Brief. Check each line below for "separator" and say how many have it, with no other words.
:::
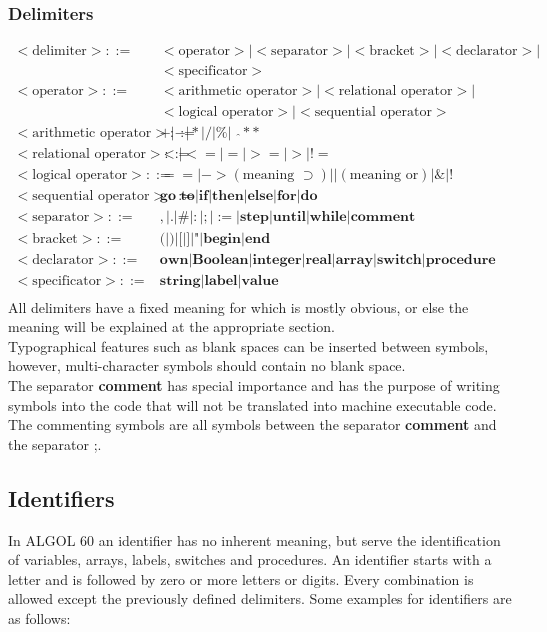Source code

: \documentclass{article}
\begin{document}
\subsubsection{Delimiters}
\begin{equation} \label{eq5}
\begin{split}
<\text{delimiter}> ::=&<\text{operator}>|<\text{separator}>|<\text{bracket}>|<\text{declarator}>|\\&<\text{specificator}> \\
<\text{operator}> ::=&<\text{arithmetic operator}>|<\text{relational operator}>|\\&<\text{logical operator}>|<\text{sequential operator}> \\
<\text{arithmetic operator}> ::=&+|-|*|/|\%|\text{ }\hat{} \ast \ast \\
<\text{relational operator}> ::=&<|<=|=|>=|>|!= \\
<\text{logical operator}> ::=&==|->(\text{meaning }\supset)||(\text{meaning or})|\&|!\\
<\text{sequential operator}> ::=&\textbf{go to}|\textbf{if}|\textbf{then}|\textbf{else}|\textbf{for}|\textbf{do}\\
<\text{separator}> ::=&,|.|\#|:|;|:=|\textbf{step}|\textbf{until}|\textbf{while}|\textbf{comment}\\
<\text{bracket}> ::=&\text{(}|\text{)}|\text{[}|\text{]}|\text{"}|\textbf{begin}|\textbf{end}\\
<\text{declarator}> ::=&\textbf{own}|\textbf{Boolean}|\textbf{integer}|\textbf{real}|\textbf{array}|\textbf{switch}|\textbf{procedure}\\
<\text{specificator}> ::=&\textbf{string}|\textbf{label}|\textbf{value}\\
\end{split}
\end{equation}
All delimiters have a fixed meaning for which is mostly obvious, or else the meaning will be explained at the appropriate section.\\
Typographical features such as blank spaces can be inserted between symbols, however, multi-character symbols should contain no blank space.\\
The separator \textbf{comment} has special importance and has the purpose of writing symbols into the code that will not be translated into machine executable code. The commenting symbols are all symbols between the separator \textbf{comment} and the separator ;.

\subsection{Identifiers}
In ALGOL 60 an identifier has no inherent meaning, but serve the identification of variables, arrays, labels, switches and procedures. An identifier starts with a letter and is followed by zero or more letters or digits. Every combination is allowed except the previously defined delimiters. Some examples for identifiers are as follows:\\
\end{document}
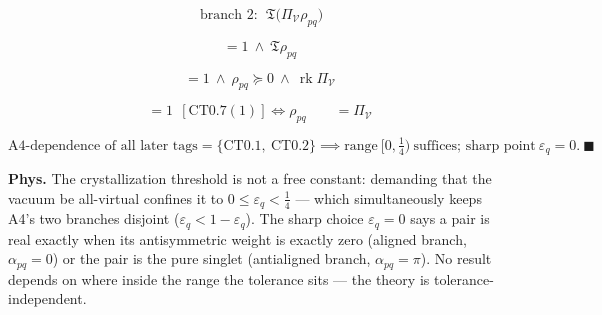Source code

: \begin{theorem}
\[
\ \text{branch 2}:\ \ \mathfrak T\bigl(\Pi_{\mathcal V}\rho_{pq}\bigr)
\]

\[
= 1\ \wedge\ \mathfrak T\rho_{pq}
\]

\[
= 1\ \wedge\ \rho_{pq}\succeq0\ \wedge\ \operatorname{rk}\Pi_{\mathcal V}
\]

\[
= 1\ \ [\mathrm{CT0.7}(1)]\iff\rho_{pq}\qquad = \Pi_{\mathcal V}
\]

\[
\text{A4-dependence of all later tags}=\{\mathrm{CT0.1},\ \mathrm{CT0.2}\}\implies\text{range}\ [0,\tfrac14)\ \text{suffices; sharp point}\ \varepsilon_q=0.\ \blacksquare
\]

\textbf{Phys.} The crystallization threshold is not a free constant: demanding that the vacuum be all-virtual confines it to $0\le\varepsilon_q<\tfrac14$ — which simultaneously keeps A4's two branches disjoint ($\varepsilon_q<1-\varepsilon_q$). The sharp choice $\varepsilon_q=0$ says a pair is real exactly when its antisymmetric weight is exactly zero (aligned branch, $\alpha_{pq}=0$) or the pair is the pure singlet (antialigned branch, $\alpha_{pq}=\pi$). No result depends on where inside the range the tolerance sits — the theory is tolerance-independent.

\end{theorem}

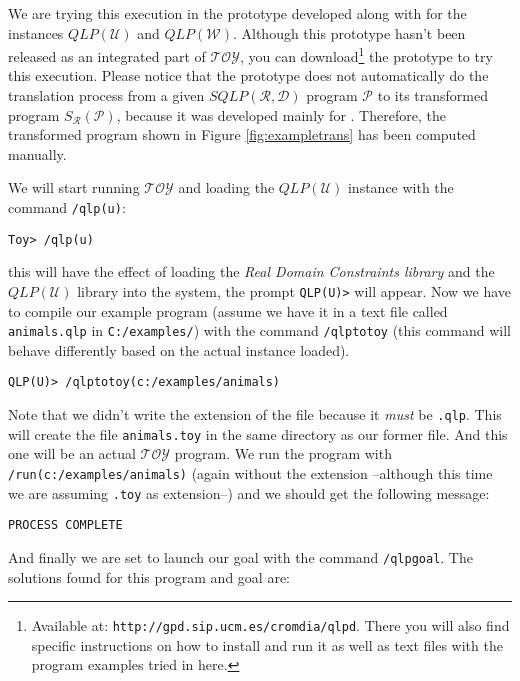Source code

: \documentclass{sigplanconf}
\newcommand{\toy}{\mathcal{TOY}} \newcommand{\NAT}{\mathbb{N}} \newcommand{\REAL}{\mathbb{R}}
\newcommand{\qdom}{\mathcal{D}} \newcommand{\dqdom}{D \setminus \{\bot\}} \newcommand{\bqdom}{(D \setminus \{\bot\}) \uplus \{?\}}
\newcommand{\U}{\mathcal{U}}
\newcommand{\W}{\mathcal{W}}
\newcommand{\simrel}{\mathcal{R}}
\newcommand{\qlp}[1]{QLP({#1})} \newcommand{\slp}[2]{SLP({#1,#2})} \newcommand{\sqlp}[2]{SQLP({#1,#2})} \newcommand{\bqlp}[1]{BQLP({#1})} \newcommand{\clp}[1]{CLP({#1})}
\newcommand{\trans}[2]{S_{#1}(#2)}
\newcommand{\Prog}{\mathcal{P}} \newcommand{\UProg}{\mathcal{P_U}}
\theoremstyle{definition}
\theoremstyle{plain}
\begin{document}
We are trying this execution in the prototype developed along with \cite{RR08} for the instances $\qlp{\U}$ and $\qlp{\W}$. Although this prototype hasn't been released as an integrated part of $\toy$, you can download\footnote{Available at: \texttt{http://gpd.sip.ucm.es/cromdia/qlpd}. There you will also find specific instructions on how to install and run it as well as text files with the program examples tried in here.} the prototype to try this execution. Please notice that the prototype does not automatically do the translation process from a given $\sqlp{\simrel}{\qdom}$ program $\Prog$ to its transformed program $\trans{\simrel}{\Prog}$, because it was developed mainly for \cite{RR08}. Therefore, the transformed program shown in Figure \ref{fig:exampletrans} has been computed manually.

We will start running $\toy$ and loading the $\qlp{\U}$ instance with the command \texttt{/qlp(u)}:

\begin{verbatim}
Toy> /qlp(u)
\end{verbatim}

\noindent this will have the effect of loading the \emph{Real Domain Constraints library} and the $\qlp{\U}$ library into the system, the prompt \texttt{QLP(U)>} will appear. Now we have to compile our example program (assume we have it in a text file called \texttt{animals.qlp} in \texttt{C:/examples/}) with the command \texttt{/qlptotoy} (this command will behave differently based on the actual instance loaded).

\begin{verbatim}
QLP(U)> /qlptotoy(c:/examples/animals)
\end{verbatim}

Note that we didn't write the extension of the file because it \emph{must} be \texttt{.qlp}. This will create the file \texttt{animals.toy} in the same directory as our former file. And this one will be an actual $\toy$ program. We run the program with \texttt{/run(c:/examples/animals)} (again without the extension --although this time we are assuming \texttt{.toy} as extension--) and we should get the following message:

\begin{verbatim}
PROCESS COMPLETE
\end{verbatim}

And finally we are set to launch our goal with the command \texttt{/qlpgoal}. The solutions found for this program and goal are:
\end{document}
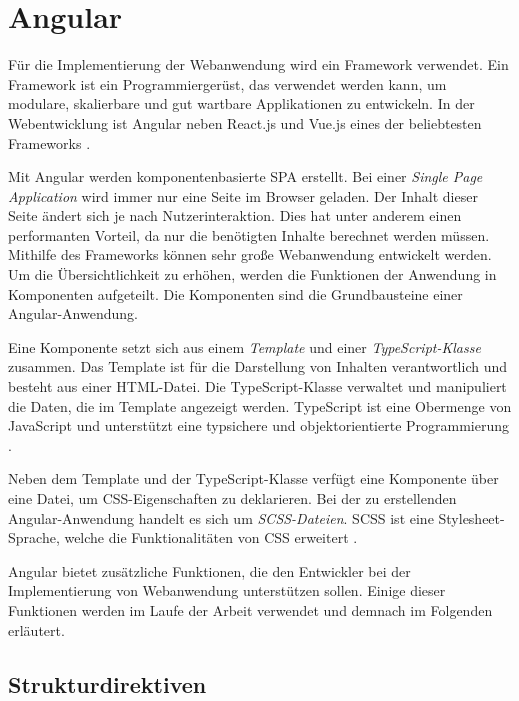 \chapter{Angular}\label{Angular}

Für die Implementierung der Webanwendung wird ein Framework verwendet. Ein Framework ist ein Programmiergerüst, das verwendet werden kann, um modulare, skalierbare und gut wartbare Applikationen zu entwickeln. In der Webentwicklung ist Angular neben React.js und Vue.js eines der beliebtesten Frameworks \cite{stackoverflow2021}.  

Mit Angular werden komponentenbasierte \ac{SPA} erstellt. Bei einer \textit{Single Page Application} wird immer nur eine Seite im Browser geladen. Der Inhalt dieser Seite ändert sich je nach Nutzerinteraktion. Dies hat unter anderem einen performanten Vorteil, da nur die benötigten Inhalte berechnet werden müssen. 
Mithilfe des Frameworks können sehr große Webanwendung entwickelt werden. Um die Übersichtlichkeit zu erhöhen, werden die Funktionen der Anwendung in Komponenten aufgeteilt. Die Komponenten sind die Grundbausteine einer Angular-Anwendung. 

Eine Komponente setzt sich aus einem \textit{Template} und einer \textit{TypeScript-Klasse} zusammen. Das Template ist für die Darstellung von Inhalten verantwortlich und besteht aus einer HTML-Datei. Die TypeScript-Klasse verwaltet und manipuliert die Daten, die im Template angezeigt werden. TypeScript ist eine Obermenge von JavaScript und unterstützt eine typsichere und objektorientierte Programmierung \cite{TypeScript2021}. 

Neben dem Template und der TypeScript-Klasse verfügt eine Komponente über eine Datei, um CSS-Eigenschaften zu deklarieren. Bei der zu erstellenden Angular-Anwendung handelt es sich um \textit{SCSS-Dateien}. SCSS ist eine Stylesheet-Sprache, welche die Funktionalitäten von CSS erweitert \cite{Sass2021}. 

Angular bietet zusätzliche Funktionen, die den Entwickler bei der Implementierung von Webanwendung unterstützen sollen. Einige dieser Funktionen werden im Laufe der Arbeit verwendet und demnach im Folgenden erläutert. 


\section{Strukturdirektiven} \label{sec:Strukturdirektive}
:::
Completed exercise. 3